Zusammenfassung: Hösles Umweltethik

Hans Jonas hatte im Rahmen seiner Verantwortungsethik versucht, das Sein-Sollen-Problem im Ausgang von David Hume zu lösen (und damit auch den „naturalistischen Fehlschluss“ G.E. Moores, d.h. die Reduktion von normativen auf natürliche (und metaphysische) Prädikate, zu vermeiden). Ein direkter Schluss von der (organischen Ordnung der) Natur auf ihre Schutzwürdigkeit oder Würde, d.h. ihren normativen Status, ist nicht unmittelbar möglich:

Prämisse1 (deskriptiv): Die Natur ist organisch verfasst bzw. besitzt eine Ordnung.
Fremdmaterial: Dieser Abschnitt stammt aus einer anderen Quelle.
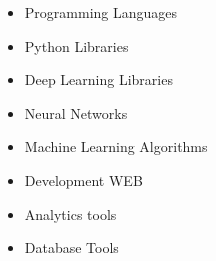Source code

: 

\begin{itemize}
\item \textcolor{emphasis}{Programming Languages} 
\end{itemize}


\divider\smallskip

\begin{itemize}
    \item \textcolor{emphasis}{Python Libraries}
    \end{itemize}
    \divider\smallskip
    
\begin{itemize}
    \item \textcolor{emphasis}{Deep Learning Libraries}
    \end{itemize}
    \divider\smallskip

\begin{itemize}
        \item \textcolor{emphasis}{Neural Networks}    
\end{itemize}
        \divider\smallskip

        \begin{itemize}
            \item \textcolor{emphasis}{Machine Learning Algorithms}    
    \end{itemize}
            \divider\smallskip
        \begin{itemize}
\item \textcolor{emphasis}{Development WEB}
\end{itemize}
\divider\smallskip

\begin{itemize}
\item \textcolor{emphasis}{Analytics tools}
\end{itemize}
\divider\smallskip



\begin{itemize}
    \item \textcolor{emphasis}{Database Tools}    
\end{itemize}
    \divider\smallskip

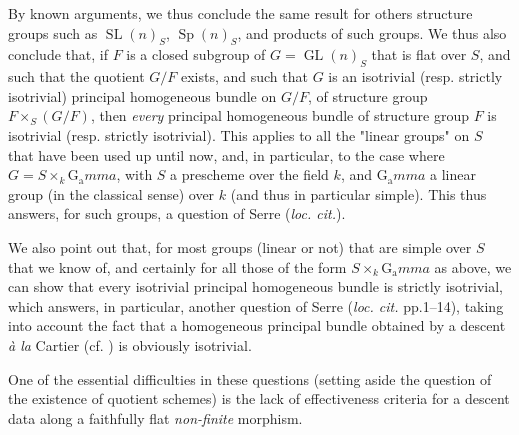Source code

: By known arguments, we thus conclude the same result for others structure groups such as $\operatorname{SL}(n)_S$, $\operatorname{Sp}(n)_S$, and products of such groups.
We thus also conclude that, if $F$ is a closed subgroup of $G=\operatorname{GL}(n)_S$ that is flat over $S$, and such that the quotient $G/F$ exists, and such that $G$ is an isotrivial (resp. strictly isotrivial) principal homogeneous bundle on $G/F$, of structure group $F\times_S(G/F)$, then \emph{every} principal homogeneous bundle of structure group $F$ is isotrivial (resp. strictly isotrivial).
This applies to all the "linear groups" on $S$ that have been used up until now, and, in particular, to the case where $G=S\times_k\operatorname{G_a}mma$, with $S$ a prescheme over the field $k$, and $\operatorname{G_a}mma$ a linear group (in the classical sense) over $k$ (and thus in particular simple).
This thus answers, for such groups, a question of Serre (\emph{loc. cit.}).

We also point out that, for most groups (linear or not) that are simple over $S$ that we know of, and certainly for all those of the form $S\times_k\operatorname{G_a}mma$ as above, we can show that every isotrivial principal homogeneous bundle is strictly isotrivial, which answers, in particular, another question of Serre (\emph{loc. cit.} pp.1–14), taking into account the fact that a homogeneous principal bundle obtained by a descent \emph{à la} Cartier (cf. ) is obviously isotrivial.

\begin{remark}\label{fga3.i-b.6-remark}
    One of the essential difficulties in these questions (setting aside the question of the existence of quotient schemes) is the lack of effectiveness criteria for a descent data along a faithfully flat \emph{non-finite} morphism.
\end{remark}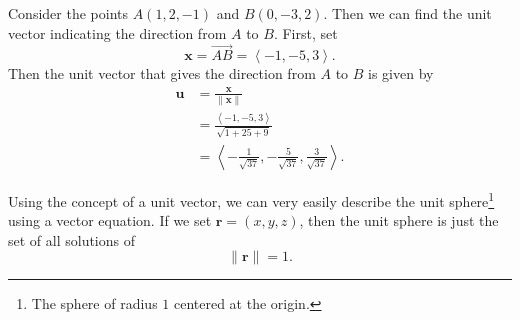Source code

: \documentclass[10pt,]{book}
\theoremstyle{ptxplainnotitle}
\theoremstyle{ptxplaintitle}
\theoremstyle{ptxplainnotitle}
\theoremstyle{ptxplaintitle}
\theoremstyle{ptxplainnotitle}
\theoremstyle{ptxplaintitle}
\theoremstyle{ptxdefinitionnotitle}
\theoremstyle{ptxdefinitiontitle}
\theoremstyle{ptxdefinitionnotitle}
\theoremstyle{ptxdefinitiontitle}
\theoremstyle{ptxdefinitionnotitle}
\theoremstyle{ptxdefinitiontitle}
\theoremstyle{ptxdefinitionnotitle}
\theoremstyle{ptxdefinitiontitle}
\theoremstyle{ptxdefinitionnotitle}
\theoremstyle{ptxdefinitiontitle}
\numberwithin{equation}{section}
\newcommand{\vv}[1]{\mathbf{#1}}
\newcommand{\dotprod}[1]{\left\langle #1 \right\rangle}
\begin{document}
\begin{example}\label{example-direction-from-one-point-to-another}
\hypertarget{p-771}{}%
Consider the points \(A(1,2,-1)\) and \(B(0,-3,2)\). Then we can find the unit vector indicating the direction from \(A\) to \(B\). First, set%
%
\begin{equation*}
\vv{x} = \overrightarrow{AB} = \dotprod{-1,-5,3}.
\end{equation*}
\hypertarget{p-772}{}%
Then the unit vector that gives the direction from \(A\) to \(B\) is given by%
%
\begin{align*}
\vv{u} & = \frac{\vv{x}}{\|\vv{x}\|} \\
& = \frac{\dotprod{-1,-5,3}}{\sqrt{1+25+9}} \\
& = \dotprod{-\frac{1}{\sqrt{37}}, -\frac{5}{\sqrt{37}}, \frac{3}{\sqrt{37}}}. 
\end{align*}
\end{example}
\begin{example}\label{example-a-vector-equation-for-the-unit-sphere}
\hypertarget{p-773}{}%
Using the concept of a unit vector, we can very easily describe the unit sphere\footnote{The sphere of radius \(1\) centered at the origin.\label{fn-3}} using a vector equation. If we set \(\vv{r} = (x,y,z)\), then the unit sphere is just the set of all solutions of%
%
\begin{equation*}
\|\vv{r}\| = 1.
\end{equation*}
\end{example}
\typeout{************************************************}
\typeout{************************************************}
\end{document}
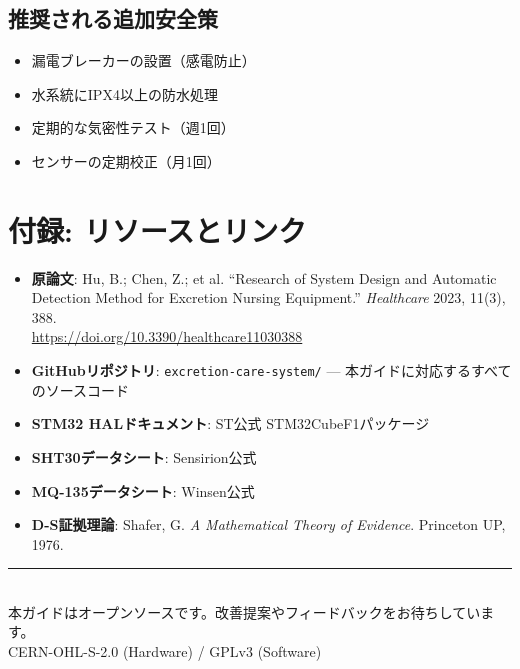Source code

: \documentclass[a4paper,11pt]{article}
\begin{document}
\subsection{推奨される追加安全策}

\begin{itemize}[leftmargin=2em]
  \item 漏電ブレーカーの設置（感電防止）
  \item 水系統にIPX4以上の防水処理
  \item 定期的な気密性テスト（週1回）
  \item センサーの定期校正（月1回）
\end{itemize}

\vspace{10mm}

\section{付録: リソースとリンク}

\begin{itemize}[leftmargin=2em]
  \item \textbf{原論文}: Hu, B.; Chen, Z.; et al. ``Research of System Design and Automatic Detection Method for Excretion Nursing Equipment.'' \textit{Healthcare} 2023, 11(3), 388. \\ \url{https://doi.org/10.3390/healthcare11030388}
  \item \textbf{GitHubリポジトリ}: \texttt{excretion-care-system/} --- 本ガイドに対応するすべてのソースコード
  \item \textbf{STM32 HALドキュメント}: ST公式 STM32CubeF1パッケージ
  \item \textbf{SHT30データシート}: Sensirion公式
  \item \textbf{MQ-135データシート}: Winsen公式
  \item \textbf{D-S証拠理論}: Shafer, G. \textit{A Mathematical Theory of Evidence}. Princeton UP, 1976.
\end{itemize}

\vfill
\begin{center}
\rule{0.5\textwidth}{0.4pt}\\[6pt]
{\small 本ガイドはオープンソースです。改善提案やフィードバックをお待ちしています。}\\
{\small CERN-OHL-S-2.0 (Hardware) / GPLv3 (Software)}
\end{center}
\end{document}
Konklusion (normativ): Also ist die Natur schutzbedürftig.

Jonas hat deswegen versucht, weitere Prämissen einzufügen, die den Übergang vom natürlichen Sein auf das normativ-moralische Sollen der Natur ermöglichen sollen:

Prämisse1 (deskriptiv): Die Natur ist organisch verfasst bzw. besitzt eine Ordnung.

Prämisse2 (deskriptiv): Die Natur ist teleologisch verfasst und verfolgt eigene Zwecke.
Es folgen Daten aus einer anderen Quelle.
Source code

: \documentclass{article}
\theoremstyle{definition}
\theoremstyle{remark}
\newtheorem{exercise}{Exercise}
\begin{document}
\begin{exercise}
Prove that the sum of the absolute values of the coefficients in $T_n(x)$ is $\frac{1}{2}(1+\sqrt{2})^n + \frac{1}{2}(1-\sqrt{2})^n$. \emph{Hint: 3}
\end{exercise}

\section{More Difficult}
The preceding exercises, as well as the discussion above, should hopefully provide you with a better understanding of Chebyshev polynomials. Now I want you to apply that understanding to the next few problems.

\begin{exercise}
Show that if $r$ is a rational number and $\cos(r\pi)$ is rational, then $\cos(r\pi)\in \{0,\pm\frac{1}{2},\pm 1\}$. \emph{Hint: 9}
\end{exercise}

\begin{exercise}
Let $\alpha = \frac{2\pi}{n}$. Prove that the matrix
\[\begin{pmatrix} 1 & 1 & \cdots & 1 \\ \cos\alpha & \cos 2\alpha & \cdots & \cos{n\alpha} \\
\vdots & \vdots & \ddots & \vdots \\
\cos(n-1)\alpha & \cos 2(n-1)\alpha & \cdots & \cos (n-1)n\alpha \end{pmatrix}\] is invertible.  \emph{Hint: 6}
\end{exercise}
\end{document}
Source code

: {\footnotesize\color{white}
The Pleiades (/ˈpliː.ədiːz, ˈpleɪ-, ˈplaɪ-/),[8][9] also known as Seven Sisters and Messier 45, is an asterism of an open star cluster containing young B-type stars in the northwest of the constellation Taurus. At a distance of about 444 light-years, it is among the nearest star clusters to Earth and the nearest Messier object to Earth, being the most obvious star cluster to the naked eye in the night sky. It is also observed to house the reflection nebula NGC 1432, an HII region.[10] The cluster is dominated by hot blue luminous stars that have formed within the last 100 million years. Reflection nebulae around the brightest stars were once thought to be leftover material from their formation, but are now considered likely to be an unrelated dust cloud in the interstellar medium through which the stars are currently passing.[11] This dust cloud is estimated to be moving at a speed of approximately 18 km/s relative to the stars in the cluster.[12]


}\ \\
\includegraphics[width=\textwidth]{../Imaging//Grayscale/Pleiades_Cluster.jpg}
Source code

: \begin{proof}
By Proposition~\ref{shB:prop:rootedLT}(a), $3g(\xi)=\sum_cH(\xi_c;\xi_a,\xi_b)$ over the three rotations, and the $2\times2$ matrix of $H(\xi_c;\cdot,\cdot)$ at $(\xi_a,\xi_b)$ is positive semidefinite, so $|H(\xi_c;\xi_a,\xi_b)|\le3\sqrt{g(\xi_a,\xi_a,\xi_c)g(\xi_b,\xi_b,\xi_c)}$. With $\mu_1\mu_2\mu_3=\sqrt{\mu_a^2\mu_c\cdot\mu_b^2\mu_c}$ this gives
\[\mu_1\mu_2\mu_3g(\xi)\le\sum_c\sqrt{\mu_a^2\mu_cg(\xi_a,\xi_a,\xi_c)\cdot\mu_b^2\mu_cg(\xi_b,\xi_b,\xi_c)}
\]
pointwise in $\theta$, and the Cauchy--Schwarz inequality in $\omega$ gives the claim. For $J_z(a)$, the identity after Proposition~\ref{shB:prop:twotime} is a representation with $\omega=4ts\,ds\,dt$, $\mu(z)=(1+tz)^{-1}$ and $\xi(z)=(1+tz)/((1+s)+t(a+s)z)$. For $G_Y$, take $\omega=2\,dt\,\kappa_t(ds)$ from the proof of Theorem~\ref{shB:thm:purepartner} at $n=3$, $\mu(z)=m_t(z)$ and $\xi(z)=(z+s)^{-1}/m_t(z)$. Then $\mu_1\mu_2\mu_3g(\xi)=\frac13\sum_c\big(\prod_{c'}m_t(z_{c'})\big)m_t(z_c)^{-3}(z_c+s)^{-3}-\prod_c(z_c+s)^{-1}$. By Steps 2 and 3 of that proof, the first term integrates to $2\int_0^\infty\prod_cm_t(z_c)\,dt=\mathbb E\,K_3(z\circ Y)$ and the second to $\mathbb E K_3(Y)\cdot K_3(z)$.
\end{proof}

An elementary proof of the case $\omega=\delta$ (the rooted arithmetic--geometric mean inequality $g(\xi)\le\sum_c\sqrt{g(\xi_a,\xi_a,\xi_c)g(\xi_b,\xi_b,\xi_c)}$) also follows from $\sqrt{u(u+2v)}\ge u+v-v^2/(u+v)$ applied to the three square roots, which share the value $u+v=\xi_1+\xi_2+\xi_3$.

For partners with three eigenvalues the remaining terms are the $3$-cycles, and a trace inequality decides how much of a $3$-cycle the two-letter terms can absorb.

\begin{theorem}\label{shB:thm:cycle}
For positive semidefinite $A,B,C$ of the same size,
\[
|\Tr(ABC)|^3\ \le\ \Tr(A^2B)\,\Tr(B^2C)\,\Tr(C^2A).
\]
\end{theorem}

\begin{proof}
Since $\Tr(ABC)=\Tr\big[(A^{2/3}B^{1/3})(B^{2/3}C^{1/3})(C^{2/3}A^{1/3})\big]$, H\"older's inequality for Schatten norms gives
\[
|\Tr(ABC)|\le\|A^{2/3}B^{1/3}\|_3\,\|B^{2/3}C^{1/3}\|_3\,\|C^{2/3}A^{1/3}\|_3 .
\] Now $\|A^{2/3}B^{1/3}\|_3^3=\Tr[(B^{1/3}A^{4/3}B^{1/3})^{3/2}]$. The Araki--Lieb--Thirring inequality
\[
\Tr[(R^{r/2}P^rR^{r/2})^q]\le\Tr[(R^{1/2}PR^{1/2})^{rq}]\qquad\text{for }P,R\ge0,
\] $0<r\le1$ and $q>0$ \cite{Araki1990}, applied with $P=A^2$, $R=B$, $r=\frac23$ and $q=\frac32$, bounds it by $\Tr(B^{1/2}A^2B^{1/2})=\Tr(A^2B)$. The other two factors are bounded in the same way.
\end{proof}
Prämisse3 (deskriptiv-normativ): Eine Natur, die Zwecke verfolgt, setzt Werte.

Prämisse4 (deskriptiv-normativ): Eine Welt mit Zwecken ist besser als eine Welt ohne.
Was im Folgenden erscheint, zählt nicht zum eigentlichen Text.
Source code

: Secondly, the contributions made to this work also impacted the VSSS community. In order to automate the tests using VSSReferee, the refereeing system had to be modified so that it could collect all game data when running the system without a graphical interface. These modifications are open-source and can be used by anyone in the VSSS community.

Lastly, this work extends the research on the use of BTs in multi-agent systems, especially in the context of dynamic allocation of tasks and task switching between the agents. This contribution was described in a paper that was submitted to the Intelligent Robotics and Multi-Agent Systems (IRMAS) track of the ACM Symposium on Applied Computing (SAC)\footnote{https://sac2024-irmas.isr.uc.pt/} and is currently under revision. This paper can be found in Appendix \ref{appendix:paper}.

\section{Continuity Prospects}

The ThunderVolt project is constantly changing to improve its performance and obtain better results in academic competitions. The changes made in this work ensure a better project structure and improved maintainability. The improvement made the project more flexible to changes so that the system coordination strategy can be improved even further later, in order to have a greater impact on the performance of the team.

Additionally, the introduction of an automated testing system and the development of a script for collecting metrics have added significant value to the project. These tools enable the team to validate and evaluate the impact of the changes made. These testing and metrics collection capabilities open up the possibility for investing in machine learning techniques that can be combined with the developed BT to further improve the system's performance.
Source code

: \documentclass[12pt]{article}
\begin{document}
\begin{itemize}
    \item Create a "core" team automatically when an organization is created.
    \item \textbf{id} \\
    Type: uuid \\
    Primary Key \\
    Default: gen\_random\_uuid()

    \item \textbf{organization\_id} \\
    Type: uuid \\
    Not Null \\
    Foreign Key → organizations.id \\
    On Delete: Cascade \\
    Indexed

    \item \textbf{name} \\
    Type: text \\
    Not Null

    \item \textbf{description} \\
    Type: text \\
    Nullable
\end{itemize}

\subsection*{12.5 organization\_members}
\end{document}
Konklusion (normativ): Die (organische) Natur ist schutzbedürftig.

Konklusion (normativ): Wir Menschen müssen die Natur schützen.

Der Jonas-Schüler Vittorio Hösle (*1960) hat versucht, im Ausgang von Jonas den Übergang vom natürlichen Sein auf das normative Sollen auf Basis seiner Theorie des „objektiven Idealismus“ zu lösen. Hösle kritisiert an der modernen Naturwissenschaft, dass sie die Natur als ein reines Objekt betrachtet bzw. darauf reduziert. Ferner kritisiert er ihnen Konstruktivismus, was man so verstehen kann, dass sie Zwecke in der Natur als bloße menschliche Konstrukte erklärt. Stattdessen fordert Hösle eine „Konzeption der Wesenserkenntnis, deren Kern die Idee des Guten ist“ (69). Hösle dagegen fordert, dass die Natur eine „Dignität“ (71) und „Subjektivität“ (69) besitzen muss. Hösle kritisiert an Jonas, dass er eine „aristotelisierende Ontologie“ bzw. einen „Monismus des Seins“ (71) seiner Ethik zugrunde legt. Im Gegensatz zu Kant möchte Jonas einen Dualismus von Sein (Natur) und Sollen (Moral) vermeiden. Das normative Sittengesetz „prinzipiiert“ nach Hösle die Natur; es ist „nichts ontologisch radikale Anderes“ als die Natur, sondern ihr „Grund“ (71). Da die Natur so durch die ideale Welt fundiert ist, „ist sie selbst etwas Werthaftes“ (71). Demnach gilt nach Hösle, „daß die Natur notwendig Subjektivität erzeugt“ (72), und diese Subjektivität zeigt sich auf basaler Ebene bereits im Organismus. Die Subjektivität der Natur ist nicht unsere menschliche Subjektivität, sondern eine ‚absolute ideale‘, zu der sich die Natur am Ende in Form des Menschen ‚läutert‘. Hösle unternimmt also eine „metaphysische[] Aufwertung“ der Natur, woraus folgt, dass – im Gegensatz zu Kant – auch die Natur ein „Objekt sittlicher Pflichten“ (72) ist. Wie Jonas argumentiert Hösle, dass die Natur Werte setzt und verwirklicht, die „nicht ohne Not“ (73) zerstört werden dürfen. Nach Hösle ist die „Erkenntnis des Wertes eines Naturwesens etwas Höheres als die bloße Existenz dieses Wertes“ (73). Dies bedeutet jedoch nicht, dass der Mensch wahllos die Natur zerstören darf, denn darin befindet sich nach Hösle durch den langen Evolutionsprozess „natürliche Weisheit“ (73).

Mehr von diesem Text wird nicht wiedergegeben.